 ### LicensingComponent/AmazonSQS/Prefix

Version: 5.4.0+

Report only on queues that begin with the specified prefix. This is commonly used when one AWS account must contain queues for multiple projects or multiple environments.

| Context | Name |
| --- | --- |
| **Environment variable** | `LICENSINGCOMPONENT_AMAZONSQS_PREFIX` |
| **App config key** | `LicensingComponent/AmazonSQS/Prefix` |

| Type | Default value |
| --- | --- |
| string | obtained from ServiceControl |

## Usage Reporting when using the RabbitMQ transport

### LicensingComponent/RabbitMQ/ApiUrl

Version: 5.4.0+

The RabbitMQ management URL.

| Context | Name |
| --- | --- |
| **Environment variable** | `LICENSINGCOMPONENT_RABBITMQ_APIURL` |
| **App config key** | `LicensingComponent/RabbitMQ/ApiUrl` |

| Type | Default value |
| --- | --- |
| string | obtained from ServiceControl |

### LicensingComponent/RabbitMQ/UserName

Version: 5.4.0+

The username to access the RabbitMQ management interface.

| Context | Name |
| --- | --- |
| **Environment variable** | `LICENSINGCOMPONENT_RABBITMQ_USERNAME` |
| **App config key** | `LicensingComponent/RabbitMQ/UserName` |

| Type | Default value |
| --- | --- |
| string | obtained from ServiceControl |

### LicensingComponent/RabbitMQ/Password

Prompt: A count is needed of the lines in the entries that contain "management". Supply only that number.

Exercise answer: 2